Maya 2012 – profezia o credenza indigena?

apocalisseIn tanti si chiedono se quella relativa alla fine del mondo nel 2012 sia una profezia o semplicemente una credenza popolare. Negli ultimi anni però l’idea che il 21 dicembre 2012 possa avvenire un evento di portata apocalittica che distruggerà il Pianeta si è diffusa un po’ ovunque, facendo la fortuna di scrittori e produttori cinematografici.

Il calendario

Le profezie Maya si basano su osservazioni astronomiche utilizzate per redigere il loro calendario, uno degli elementi caratteristici della civiltà amerindiana. Addirittura, secondo gli studiosi, esistono tre tipi di calendario: quello sacro, quello civile e quello dedicato ai calcoli sul lungo periodo. Del resto, i Maya avevano una forma di venerazione nei confronti di numeri e date: i giorni per questo popolo avevano poteri divini e alcuni venivano considerati portatori di sventura, sangue e sofferenza, altri forieri di speranze e promesse. Tutte le decisioni importanti venivano prese in base al calendario e nello specifico i Maya hanno individuato nel 21 dicembre 2012 una data apocalittica, un momento di passaggio e nascita/fine di un’era.

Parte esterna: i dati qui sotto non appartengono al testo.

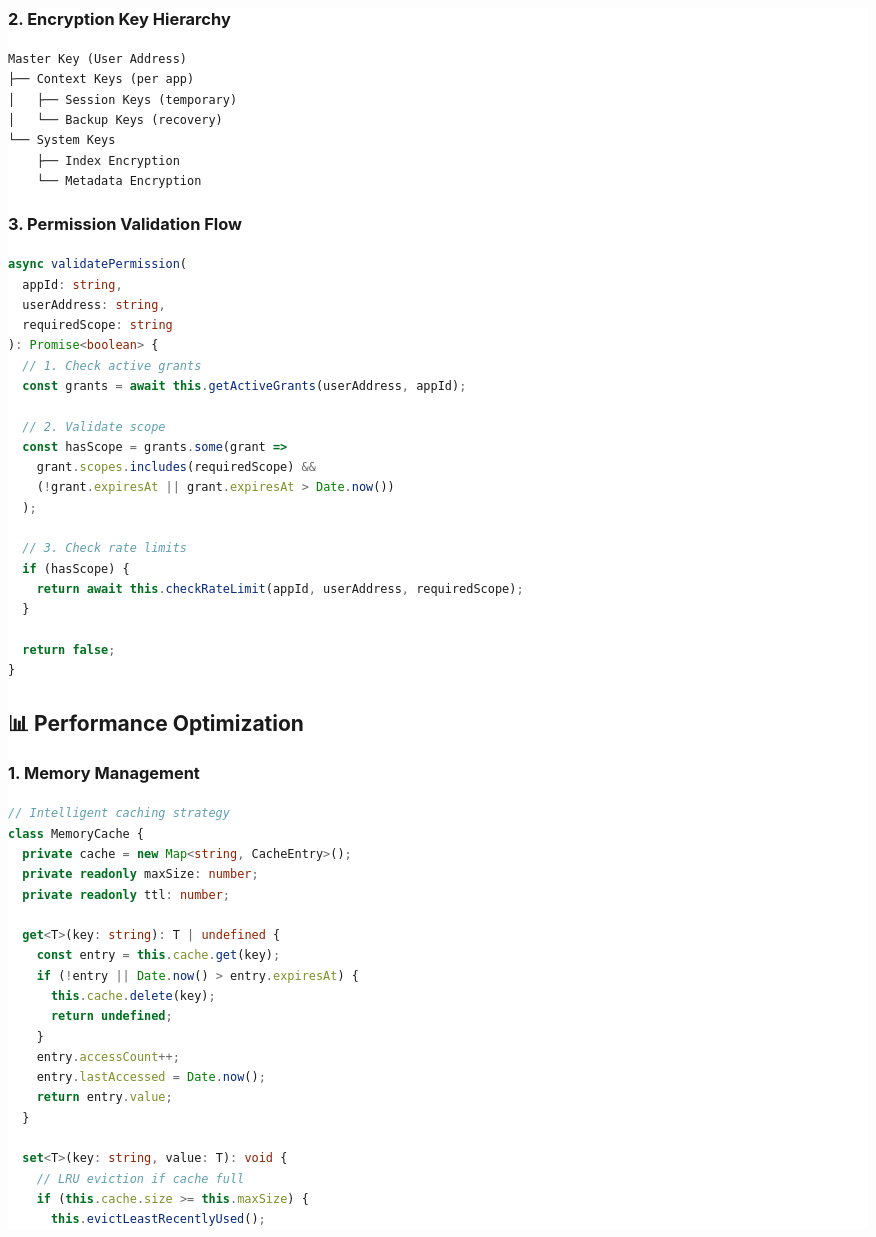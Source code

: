 ### 2. Encryption Key Hierarchy

```text
Master Key (User Address)
├── Context Keys (per app)
│   ├── Session Keys (temporary)
│   └── Backup Keys (recovery)
└── System Keys
    ├── Index Encryption
    └── Metadata Encryption
```

### 3. Permission Validation Flow

```typescript
async validatePermission(
  appId: string, 
  userAddress: string, 
  requiredScope: string
): Promise<boolean> {
  // 1. Check active grants
  const grants = await this.getActiveGrants(userAddress, appId);
  
  // 2. Validate scope
  const hasScope = grants.some(grant => 
    grant.scopes.includes(requiredScope) &&
    (!grant.expiresAt || grant.expiresAt > Date.now())
  );
  
  // 3. Check rate limits
  if (hasScope) {
    return await this.checkRateLimit(appId, userAddress, requiredScope);
  }
  
  return false;
}
```

## 📊 Performance Optimization

### 1. Memory Management

```typescript
// Intelligent caching strategy
class MemoryCache {
  private cache = new Map<string, CacheEntry>();
  private readonly maxSize: number;
  private readonly ttl: number;
  
  get<T>(key: string): T | undefined {
    const entry = this.cache.get(key);
    if (!entry || Date.now() > entry.expiresAt) {
      this.cache.delete(key);
      return undefined;
    }
    entry.accessCount++;
    entry.lastAccessed = Date.now();
    return entry.value;
  }
  
  set<T>(key: string, value: T): void {
    // LRU eviction if cache full
    if (this.cache.size >= this.maxSize) {
      this.evictLeastRecentlyUsed();
```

Tra scienza e credenza popolare

Nel corso dei secoli una serie di “conferme scientifiche” con qualche forzatura hanno provato a rafforzare la portata apocalittica delle loro predizioni come l’allineamento del centro del Sole con l’equatore della galassia, l’inversione dei poli e l’incidenza delle tempeste solari. Nemmeno il testo sacro Popol Vuh fa menzione del 2012 e quindi si potrebbe pensare che si tratti, più che di una profezia, di una credenza indigena relativa a periodi di cambiamento e rinnovamento.